5 Statistical Summaries

5.1 Exercises

1. What binwidth tells you the most interesting story about the distribution of carat?

diamonds %>% 
  ggplot(aes(carat)) +
  geom_histogram(binwidth = 0.2)
  • Highly subjective answer, but I would go with 0.2 since it gives you the right amount of information about the distribution of carat: right-skewed.


2. Draw a histogram of price. What interesting patterns do you see?

diamonds %>% 
  ggplot(aes(price)) +
  geom_histogram(binwidth = 500)
  • It’s skewed to the right and has a long tail. Also, there is a small peak around 5000 and a huge peak around 0.


3. How does the distribution of price vary with clarity?

diamonds %>% 
  ggplot(aes(clarity, price)) +
  geom_boxplot()
  • The range of prices is similar across clarity and the median and IQR vary greatly with clarity.

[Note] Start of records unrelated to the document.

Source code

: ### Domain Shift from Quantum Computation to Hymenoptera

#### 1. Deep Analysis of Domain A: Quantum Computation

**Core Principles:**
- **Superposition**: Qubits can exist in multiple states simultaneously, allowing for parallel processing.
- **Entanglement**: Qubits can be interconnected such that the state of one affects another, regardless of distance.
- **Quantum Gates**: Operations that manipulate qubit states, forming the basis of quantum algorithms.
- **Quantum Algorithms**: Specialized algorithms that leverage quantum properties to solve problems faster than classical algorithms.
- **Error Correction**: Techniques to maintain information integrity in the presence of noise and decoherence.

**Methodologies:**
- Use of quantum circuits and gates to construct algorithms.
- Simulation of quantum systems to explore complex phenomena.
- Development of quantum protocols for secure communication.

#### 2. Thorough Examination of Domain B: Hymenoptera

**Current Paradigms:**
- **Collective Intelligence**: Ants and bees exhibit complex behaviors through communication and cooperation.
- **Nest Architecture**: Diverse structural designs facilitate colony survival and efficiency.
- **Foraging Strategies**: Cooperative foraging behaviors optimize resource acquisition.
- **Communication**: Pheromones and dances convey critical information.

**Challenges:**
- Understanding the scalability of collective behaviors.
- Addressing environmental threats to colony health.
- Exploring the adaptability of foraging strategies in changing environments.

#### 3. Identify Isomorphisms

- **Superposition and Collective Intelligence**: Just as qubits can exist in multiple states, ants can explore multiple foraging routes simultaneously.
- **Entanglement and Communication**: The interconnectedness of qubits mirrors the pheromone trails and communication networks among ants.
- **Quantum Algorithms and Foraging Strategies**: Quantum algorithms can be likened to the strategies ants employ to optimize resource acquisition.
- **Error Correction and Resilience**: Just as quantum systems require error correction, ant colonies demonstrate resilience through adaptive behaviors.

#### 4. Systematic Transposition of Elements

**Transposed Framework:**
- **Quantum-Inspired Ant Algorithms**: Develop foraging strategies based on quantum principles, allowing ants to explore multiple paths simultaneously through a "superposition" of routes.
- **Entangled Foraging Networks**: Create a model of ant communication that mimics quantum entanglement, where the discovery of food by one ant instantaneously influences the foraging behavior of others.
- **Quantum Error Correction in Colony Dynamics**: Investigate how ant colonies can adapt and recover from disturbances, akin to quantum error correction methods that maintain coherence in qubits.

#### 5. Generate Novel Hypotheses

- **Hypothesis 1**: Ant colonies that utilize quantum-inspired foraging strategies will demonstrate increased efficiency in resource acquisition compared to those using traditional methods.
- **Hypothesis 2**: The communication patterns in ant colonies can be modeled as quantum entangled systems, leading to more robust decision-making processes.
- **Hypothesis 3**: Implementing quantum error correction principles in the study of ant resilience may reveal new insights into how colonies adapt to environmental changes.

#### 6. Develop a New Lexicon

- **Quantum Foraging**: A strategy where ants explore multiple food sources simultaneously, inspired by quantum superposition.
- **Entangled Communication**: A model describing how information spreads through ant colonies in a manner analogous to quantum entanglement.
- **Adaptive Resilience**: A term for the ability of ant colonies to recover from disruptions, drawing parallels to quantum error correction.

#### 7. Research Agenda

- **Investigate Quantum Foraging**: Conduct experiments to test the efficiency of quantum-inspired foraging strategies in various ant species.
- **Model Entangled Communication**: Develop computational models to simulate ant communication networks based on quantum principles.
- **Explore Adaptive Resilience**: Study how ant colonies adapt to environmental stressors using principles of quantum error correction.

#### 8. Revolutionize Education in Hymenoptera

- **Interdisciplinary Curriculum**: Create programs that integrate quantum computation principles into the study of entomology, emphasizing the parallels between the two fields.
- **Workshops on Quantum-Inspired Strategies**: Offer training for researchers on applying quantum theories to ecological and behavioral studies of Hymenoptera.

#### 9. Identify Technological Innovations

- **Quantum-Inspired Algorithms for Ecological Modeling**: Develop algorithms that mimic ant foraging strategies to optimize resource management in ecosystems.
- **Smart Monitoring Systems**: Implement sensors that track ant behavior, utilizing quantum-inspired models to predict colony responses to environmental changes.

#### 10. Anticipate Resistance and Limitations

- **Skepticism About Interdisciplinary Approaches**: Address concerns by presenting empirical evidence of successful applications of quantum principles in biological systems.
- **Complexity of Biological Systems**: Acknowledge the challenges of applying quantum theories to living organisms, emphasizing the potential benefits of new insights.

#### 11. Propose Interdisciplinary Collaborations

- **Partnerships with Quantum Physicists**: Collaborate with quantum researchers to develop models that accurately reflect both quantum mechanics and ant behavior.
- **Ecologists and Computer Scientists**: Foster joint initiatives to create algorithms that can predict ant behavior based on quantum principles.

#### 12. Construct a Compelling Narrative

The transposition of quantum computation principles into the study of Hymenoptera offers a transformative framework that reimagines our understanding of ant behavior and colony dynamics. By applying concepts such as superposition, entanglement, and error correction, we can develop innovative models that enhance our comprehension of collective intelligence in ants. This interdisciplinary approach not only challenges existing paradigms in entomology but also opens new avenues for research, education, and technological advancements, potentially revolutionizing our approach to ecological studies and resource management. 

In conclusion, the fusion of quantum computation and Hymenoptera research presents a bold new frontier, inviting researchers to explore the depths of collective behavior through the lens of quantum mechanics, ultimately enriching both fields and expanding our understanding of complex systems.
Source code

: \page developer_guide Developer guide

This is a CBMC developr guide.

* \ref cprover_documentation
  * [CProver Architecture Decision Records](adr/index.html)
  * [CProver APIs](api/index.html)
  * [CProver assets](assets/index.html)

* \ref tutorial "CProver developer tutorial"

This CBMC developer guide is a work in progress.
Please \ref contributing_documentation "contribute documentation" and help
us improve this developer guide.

4. Overlay a frequency polygon and density plot of depth. What computed variable do you need to map to y to make the two plots comparable? (You can either modify geom_freqpoly() or geom_density().)

diamonds %>% 
  count(depth) %>% 
  mutate(sum = sum(n),
         density = n / sum) %>% 
  ggplot(aes(depth, density)) +
  geom_line()
  • Say you start off with the count of values in depth and you plot geom_freqpoly(). Then, you would want to divide each count by the total number of points to get density. This would get you the y variable needed for geom_density()